Lors des actions autour de la Journée mondiale des réfugié.e.s le 20 et 21 juin nous étions accompagnés par un journaliste de Mediapart qui par la suite a publié un article sur la fermeture du CADA, l’engagement des bénévoles auprès des demandeurs d’asile et les mesures politiques populistes.
Au moment où il ne reste qu’un seul résident au CADA et que la page de l’accueil des demandeurs d’asile à Saint-Beauzire se tourne, nous parvient sur le site de Mediapart un commentaire d’une juge de la CNDA en réponse à l’article.

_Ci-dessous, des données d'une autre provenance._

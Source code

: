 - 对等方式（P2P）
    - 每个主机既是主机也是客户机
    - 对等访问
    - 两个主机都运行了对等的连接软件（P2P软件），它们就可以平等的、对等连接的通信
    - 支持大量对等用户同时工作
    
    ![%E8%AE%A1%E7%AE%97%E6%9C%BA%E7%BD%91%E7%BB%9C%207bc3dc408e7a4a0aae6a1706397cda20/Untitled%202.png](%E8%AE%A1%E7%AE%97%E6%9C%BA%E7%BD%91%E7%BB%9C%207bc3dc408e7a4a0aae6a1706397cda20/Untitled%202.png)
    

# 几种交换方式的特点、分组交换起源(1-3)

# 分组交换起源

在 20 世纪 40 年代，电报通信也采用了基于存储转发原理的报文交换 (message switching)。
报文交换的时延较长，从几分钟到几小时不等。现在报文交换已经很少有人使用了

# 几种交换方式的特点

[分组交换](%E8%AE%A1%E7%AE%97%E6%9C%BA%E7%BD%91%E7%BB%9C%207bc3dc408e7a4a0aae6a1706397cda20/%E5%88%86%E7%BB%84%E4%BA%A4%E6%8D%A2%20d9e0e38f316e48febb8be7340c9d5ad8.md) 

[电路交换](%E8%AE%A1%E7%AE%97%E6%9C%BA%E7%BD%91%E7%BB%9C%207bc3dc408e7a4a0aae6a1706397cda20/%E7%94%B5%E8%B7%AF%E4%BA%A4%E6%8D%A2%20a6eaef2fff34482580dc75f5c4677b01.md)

Par Lucie Lap le 23/06/2025
Même si ces éléments sont rarement pris en compte et ne sont jamais déterminants dans le travail d'évaluation des demandes d'asile qui porte avant tout sur les causes de l'exil à l'OFPRA comme à la CNDA (à part pour le cas très spécifique de "l'occidentalisation" des hommes afghans, où les documents témoignant de ce type de soutien sont importants dans les dossiers), leurs effets sur la vie de ces personnes semblent extrêmement positifs, leur donnant de très précieuses clés pour une intégration rapide dans la société française.
Cet article me remplit de tristesse, mais confirme l'engagement fort des habitant·es et du dynamisme du tissu associatif local, que j'avais déjà perçu dans les dossiers venant de Brioude, et qui n'est pas si commun. Pour autant, il est rassurant de voir que les politiques de ce gouvernement provoquent des réactions locales, qui illustrent que le rejet des étranger·es n'a rien de consensuel dans l'opinion publique, et que la solidarité demeure un puissant moteur de mobilisation et d'intégration. »

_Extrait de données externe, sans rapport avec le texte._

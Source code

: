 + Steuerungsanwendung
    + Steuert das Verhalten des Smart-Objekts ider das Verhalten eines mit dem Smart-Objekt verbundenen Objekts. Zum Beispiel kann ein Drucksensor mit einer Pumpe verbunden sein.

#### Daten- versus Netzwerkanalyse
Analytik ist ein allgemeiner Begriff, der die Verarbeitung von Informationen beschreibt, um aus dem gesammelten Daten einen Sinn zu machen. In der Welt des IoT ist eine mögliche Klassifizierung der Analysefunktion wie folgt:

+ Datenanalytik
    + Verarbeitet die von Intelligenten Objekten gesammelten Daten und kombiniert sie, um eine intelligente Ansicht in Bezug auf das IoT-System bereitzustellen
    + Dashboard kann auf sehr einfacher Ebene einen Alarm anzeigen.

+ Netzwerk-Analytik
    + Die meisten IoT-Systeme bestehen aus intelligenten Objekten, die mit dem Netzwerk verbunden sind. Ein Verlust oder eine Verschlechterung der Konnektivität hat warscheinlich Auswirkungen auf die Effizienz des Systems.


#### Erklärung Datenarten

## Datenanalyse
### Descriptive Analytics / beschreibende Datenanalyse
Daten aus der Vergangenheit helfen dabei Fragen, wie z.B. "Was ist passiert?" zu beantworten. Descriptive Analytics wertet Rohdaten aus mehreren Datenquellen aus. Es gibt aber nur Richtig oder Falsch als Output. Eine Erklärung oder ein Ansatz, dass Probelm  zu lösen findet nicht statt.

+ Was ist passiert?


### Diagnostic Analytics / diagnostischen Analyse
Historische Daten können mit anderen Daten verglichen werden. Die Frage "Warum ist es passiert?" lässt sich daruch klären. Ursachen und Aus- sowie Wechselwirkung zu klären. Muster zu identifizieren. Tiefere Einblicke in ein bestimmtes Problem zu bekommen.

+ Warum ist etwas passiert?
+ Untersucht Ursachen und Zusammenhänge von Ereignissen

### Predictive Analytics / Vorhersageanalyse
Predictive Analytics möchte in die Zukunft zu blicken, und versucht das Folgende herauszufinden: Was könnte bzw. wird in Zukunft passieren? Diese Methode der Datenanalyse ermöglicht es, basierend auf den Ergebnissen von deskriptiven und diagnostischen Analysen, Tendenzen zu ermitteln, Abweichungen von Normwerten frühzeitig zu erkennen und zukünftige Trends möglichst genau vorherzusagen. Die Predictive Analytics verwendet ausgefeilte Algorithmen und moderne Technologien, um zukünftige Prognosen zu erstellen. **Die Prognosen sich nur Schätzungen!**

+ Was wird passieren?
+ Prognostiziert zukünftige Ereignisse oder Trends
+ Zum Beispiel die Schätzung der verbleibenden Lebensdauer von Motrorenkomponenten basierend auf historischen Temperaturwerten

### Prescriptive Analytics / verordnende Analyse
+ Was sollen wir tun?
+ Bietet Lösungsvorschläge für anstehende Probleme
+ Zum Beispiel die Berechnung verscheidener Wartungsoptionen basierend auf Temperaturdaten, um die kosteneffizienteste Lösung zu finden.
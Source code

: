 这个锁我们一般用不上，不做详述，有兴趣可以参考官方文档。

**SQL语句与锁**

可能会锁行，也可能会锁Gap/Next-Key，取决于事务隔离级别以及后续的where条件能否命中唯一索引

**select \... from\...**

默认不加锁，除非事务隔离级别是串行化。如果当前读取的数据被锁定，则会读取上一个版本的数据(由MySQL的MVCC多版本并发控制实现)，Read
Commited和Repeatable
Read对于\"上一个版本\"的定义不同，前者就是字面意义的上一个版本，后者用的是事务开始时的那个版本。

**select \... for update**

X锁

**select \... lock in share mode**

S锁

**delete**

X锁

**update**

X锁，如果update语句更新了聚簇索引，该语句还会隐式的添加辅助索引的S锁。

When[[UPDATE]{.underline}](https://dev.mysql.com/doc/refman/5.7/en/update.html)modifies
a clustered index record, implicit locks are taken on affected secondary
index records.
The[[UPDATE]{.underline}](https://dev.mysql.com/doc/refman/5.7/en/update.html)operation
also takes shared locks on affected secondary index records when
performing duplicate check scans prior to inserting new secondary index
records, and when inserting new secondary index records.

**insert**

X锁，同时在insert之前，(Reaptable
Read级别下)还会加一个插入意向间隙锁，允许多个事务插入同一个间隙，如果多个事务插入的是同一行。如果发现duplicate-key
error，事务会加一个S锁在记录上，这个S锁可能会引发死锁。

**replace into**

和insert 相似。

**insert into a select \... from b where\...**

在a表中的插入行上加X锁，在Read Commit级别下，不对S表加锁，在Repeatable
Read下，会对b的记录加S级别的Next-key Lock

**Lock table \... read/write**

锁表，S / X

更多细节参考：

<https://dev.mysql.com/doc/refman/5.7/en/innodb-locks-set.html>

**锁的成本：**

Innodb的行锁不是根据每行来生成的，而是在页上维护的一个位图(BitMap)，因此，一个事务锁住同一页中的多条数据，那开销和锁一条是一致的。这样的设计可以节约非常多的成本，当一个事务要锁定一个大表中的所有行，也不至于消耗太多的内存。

Un beau remerciement pour tous nos bénévoles qui ont œuvré pendant 10 ans pour l’intégration des demandeurs d’asile et la rencontre entre les cultures dans le Brivadois !

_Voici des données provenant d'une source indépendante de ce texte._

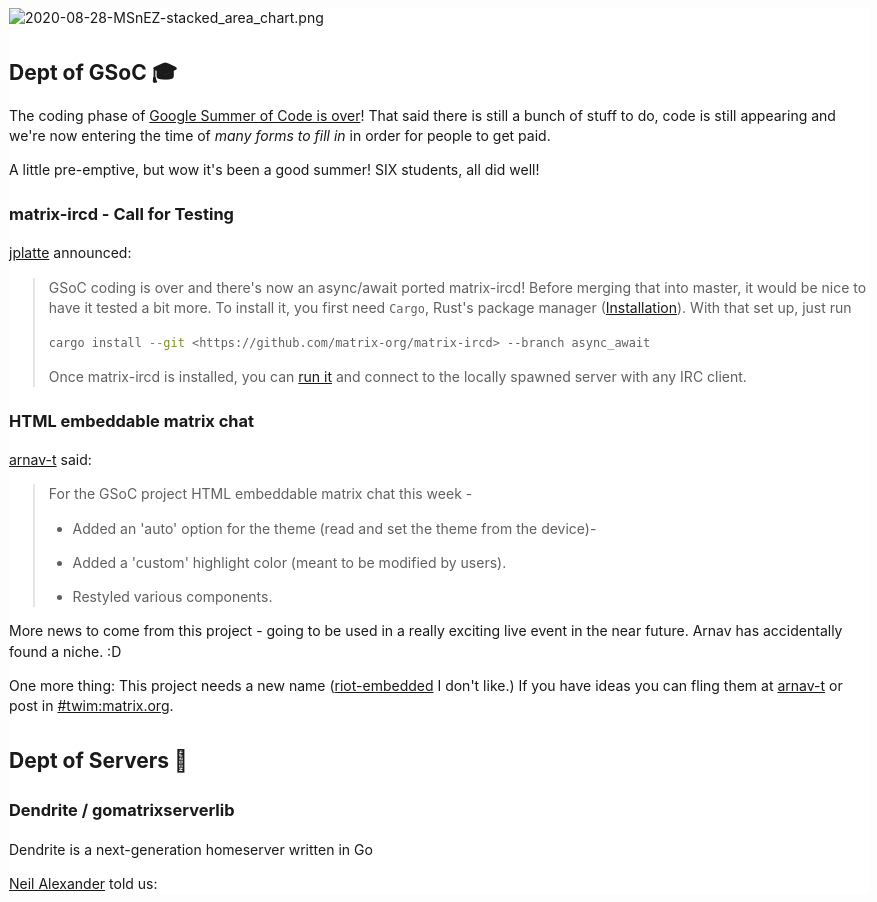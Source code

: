 ![2020-08-28-MSnEZ-stacked_area_chart.png](/blog/img/2020-08-28-MSnEZ-stacked_area_chart.png)

## Dept of GSoC 🎓️

The coding phase of [Google Summer of Code is over](https://summerofcode.withgoogle.com/dashboard/timeline/)! That said there is still a bunch of stuff to do, code is still appearing and we're now entering the time of *many forms to fill in* in order for people to get paid.

A little pre-emptive, but wow it's been a good summer! SIX students, all did well!

### matrix-ircd - Call for Testing

[jplatte](https://matrix.to/#/@jplatte:matrix.org) announced:

> GSoC coding is over and there's now an async/await ported matrix-ircd! Before merging that into master, it would be nice to have it tested a bit more. To install it, you first need `Cargo`, Rust's package manager ([Installation](https://doc.rust-lang.org/cargo/getting-started/installation.html)). With that set up, just run
>
> ```sh
> cargo install --git <https://github.com/matrix-org/matrix-ircd> --branch async_await
>
> ```
>
> Once matrix-ircd is installed, you can [run it](https://github.com/matrix-org/matrix-ircd/tree/async_await#usage) and connect to the locally spawned server with any IRC client.

### HTML embeddable matrix chat

[arnav-t](https://matrix.to/#/@arnav-t:matrix.org) said:

> For the GSoC project HTML embeddable matrix chat this week -
>
> * Added an 'auto' option for the theme (read and set the theme from the device)-
>
> * Added a 'custom' highlight color (meant to be modified by users).
> * Restyled various components.

More news to come from this project - going to be used in a really exciting live event in the near future. Arnav has accidentally found a niche. :D

One more thing: This project needs a new name ([riot-embedded](https://github.com/arnav-t/riot-embedded) I don't like.) If you have ideas you can fling them at [arnav-t](https://matrix.to/#/@arnav-t:matrix.org) or post in [#twim:matrix.org].

## Dept of Servers 🏢

### Dendrite / gomatrixserverlib

Dendrite is a next-generation homeserver written in Go

[Neil Alexander](https://matrix.to/#/@neilalexander:matrix.org) told us:


[#TWIM:matrix.org]: <https://matrix.to/#/#TWIM:matrix.org>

Mais la fermeture du CADA de Saint-Beauzire ne signifie pas la fin du calvaire des exilés arrivés en France. Tout au contraire, de plus en plus de demandeurs d’asile se trouvent sans hébergement, le nombre de personnes déboutées du droit d’asile augmente tous les jours avec des mesures politiques qui les pénalisent et les mettent de plus en plus à l’écart. Prenons ainsi le commentaire de la juge comme un appel pour continuer notre travail. Utilisons ce savoir-faire et cette force pour continuer à aider les exilés à Brioude, au Puy-en-Velay, à Clermont-Ferrand et pourquoi pas un jour à nouveau à Saint-Beauzire.